Figure 7

EDNRB knockdown or inhibition alleviated liver pathologic damage by suppressing GRK2 expression and inactivating NF-κB pathway in PBC mice. (A) HE staining of liver tissues of mice injected with normal saline (NaCl), control adenoviruses (Control), Ad-shEDNRB adenoviruses (Si-EDNRB), or EDNRB inhibitor Bosentan (EDNRB inhibitor).

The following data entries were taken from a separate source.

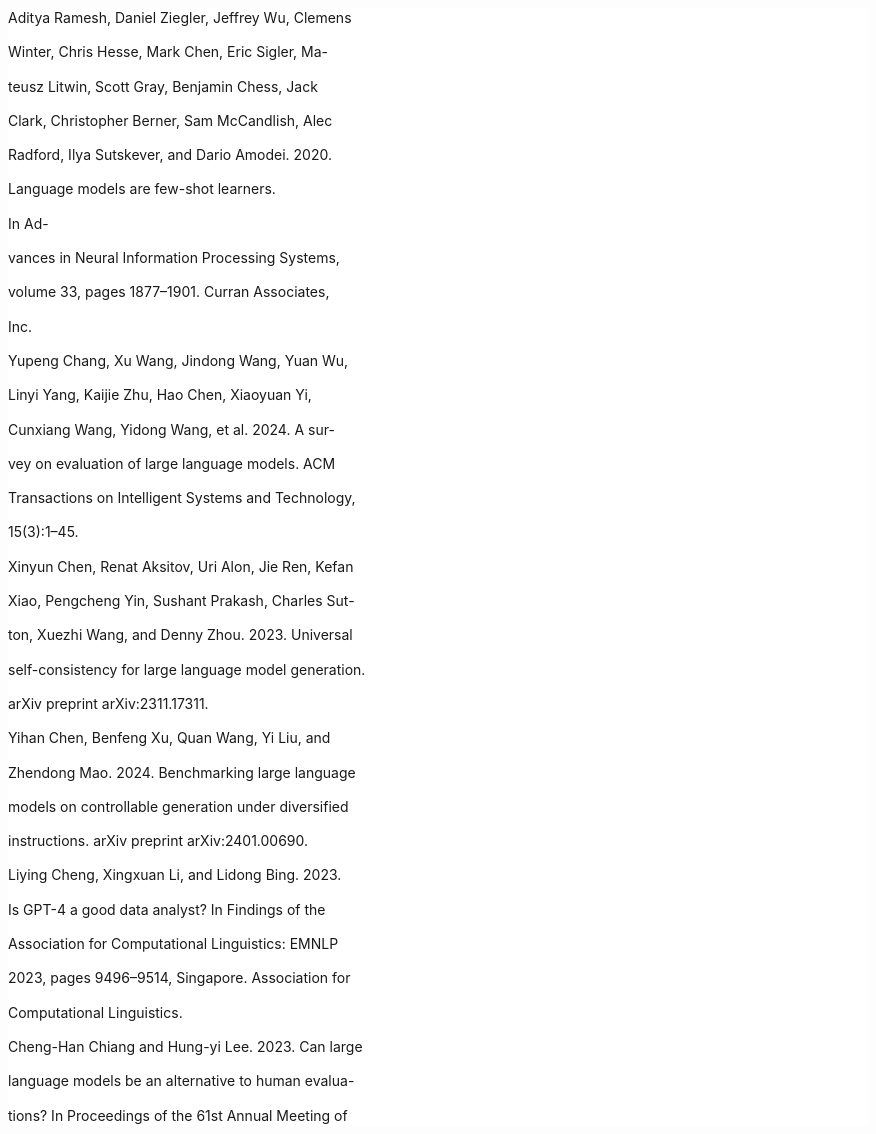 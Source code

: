 Aditya Ramesh, Daniel Ziegler, Jeffrey Wu, Clemens

Winter, Chris Hesse, Mark Chen, Eric Sigler, Ma-

teusz Litwin, Scott Gray, Benjamin Chess, Jack

Clark, Christopher Berner, Sam McCandlish, Alec

Radford, Ilya Sutskever, and Dario Amodei. 2020.

Language models are few-shot learners.

In Ad-

vances in Neural Information Processing Systems,

volume 33, pages 1877–1901. Curran Associates,

Inc.

Yupeng Chang, Xu Wang, Jindong Wang, Yuan Wu,

Linyi Yang, Kaijie Zhu, Hao Chen, Xiaoyuan Yi,

Cunxiang Wang, Yidong Wang, et al. 2024. A sur-

vey on evaluation of large language models. ACM

Transactions on Intelligent Systems and Technology,

15(3):1–45.

Xinyun Chen, Renat Aksitov, Uri Alon, Jie Ren, Kefan

Xiao, Pengcheng Yin, Sushant Prakash, Charles Sut-

ton, Xuezhi Wang, and Denny Zhou. 2023. Universal

self-consistency for large language model generation.

arXiv preprint arXiv:2311.17311.

Yihan Chen, Benfeng Xu, Quan Wang, Yi Liu, and

Zhendong Mao. 2024. Benchmarking large language

models on controllable generation under diversified

instructions. arXiv preprint arXiv:2401.00690.

Liying Cheng, Xingxuan Li, and Lidong Bing. 2023.

Is GPT-4 a good data analyst? In Findings of the

Association for Computational Linguistics: EMNLP

2023, pages 9496–9514, Singapore. Association for

Computational Linguistics.

Cheng-Han Chiang and Hung-yi Lee. 2023. Can large

language models be an alternative to human evalua-

tions? In Proceedings of the 61st Annual Meeting of
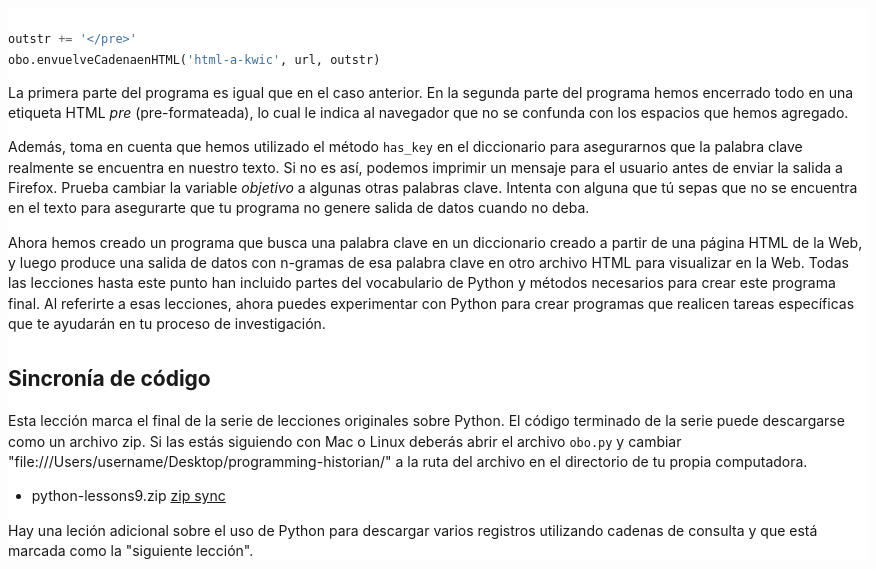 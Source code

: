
``` python

outstr += '</pre>'
obo.envuelveCadenaenHTML('html-a-kwic', url, outstr)
```

La primera parte del programa es igual que en el caso anterior. En la segunda parte del programa hemos encerrado todo en una etiqueta HTML *pre* (pre-formateada), lo cual le indica al navegador que no se confunda con los espacios que hemos agregado.

Además, toma en cuenta que hemos utilizado el método `has_key` en el diccionario para asegurarnos que la palabra clave realmente se encuentra en nuestro texto. Si no es así, podemos imprimir un mensaje para el usuario antes de enviar la salida a Firefox. Prueba cambiar la variable *objetivo* a algunas otras palabras clave. Intenta con alguna que tú sepas que no se encuentra en el texto para asegurarte que tu programa no genere salida de datos cuando no deba.

Ahora hemos creado un programa que busca una palabra clave en un diccionario creado a partir de una página HTML de la Web, y luego produce una salida de datos con n-gramas de esa palabra clave en otro archivo HTML para visualizar en la Web. Todas las lecciones hasta este punto han incluido partes del vocabulario de Python y métodos necesarios para crear este programa final. Al referirte a esas lecciones, ahora puedes experimentar con Python para crear programas que realicen tareas específicas que te ayudarán en tu proceso de investigación.

## Sincronía de código

Esta lección marca el final de la serie de lecciones originales sobre Python. El código terminado de la serie puede descargarse como un archivo zip. Si las estás siguiendo con Mac o Linux deberás abrir el archivo `obo.py` y cambiar "file:///Users/username/Desktop/programming-historian/" a la ruta del archivo en el directorio de tu propia computadora.

-   python-lessons9.zip [zip sync][]

Hay una leción adicional sobre el uso de Python para descargar varios registros utilizando cadenas de consulta y que está marcada como la "siguiente lección".

  [Palabras clave en contexto (usando n-grams)]: ../lecciones/palabras-clave-en-contexto-n-grams
  [zip file from the previous lesson]: ../assets/python-lessons8.zip
  [Salida de datos como archivo HTML]: /lecciones/salida-de-datos-como-archivo-html
  [zip sync]: ../assets/python-lessons9.zip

Each group contained 10 mice. (B–F) The mRNA levels of EDNRB, GRK2, NF-κB, IKKα, and IKKβ were measured with RT-qPCR assay in liver samples of mice injected with normal saline, control adenoviruses, Ad-shEDNRB adenoviruses, or EDNRB inhibitor Bosentan. (G) The protein levels of EDNRB, GRK2, NF-κB, IKKα, IKKβ, p-NF-κB, p-IKKα and p-IKKβ were detected via western blotting technique in liver tissues of mice injected with normal saline, control adenoviruses, Ad-shEDNRB adenoviruses, or EDNRB inhibitor Bosentan. (H) Levels of EDNRB, GRK2, NF-κB, IKKα, and IKKβ proteins were measured through IHC assay in liver tissues of mice injected with normal saline, control adenoviruses, Ad-shEDNRB adenoviruses, or EDNRB inhibitor Bosentan.